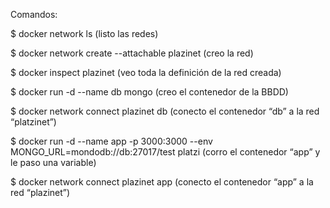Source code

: Comandos:

$ docker network ls (listo las redes)

$ docker network create --attachable plazinet (creo la red)

$ docker inspect plazinet (veo toda la definición de la red creada)

$ docker run -d --name db mongo (creo el contenedor de la BBDD)

$ docker network connect plazinet db (conecto el contenedor “db” a la red “platzinet”)

$ docker run -d --name app -p 3000:3000 --env MONGO_URL=mondodb://db:27017/test platzi (corro el contenedor “app” y le paso una variable)

$ docker network connect plazinet app (conecto el contenedor “app” a la red “plazinet”)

◆ **Exercise goal**
Exactly the lines from the top of the entries through the line with "connect plazinet db", inclusive, must be given again, with every picture omitted.

◆ **Written reply**
Source code

: Comandos:

$ docker network ls (listo las redes)

$ docker network create --attachable plazinet (creo la red)

$ docker inspect plazinet (veo toda la definición de la red creada)

$ docker run -d --name db mongo (creo el contenedor de la BBDD)

$ docker network connect plazinet db (conecto el contenedor “db” a la red “platzinet”)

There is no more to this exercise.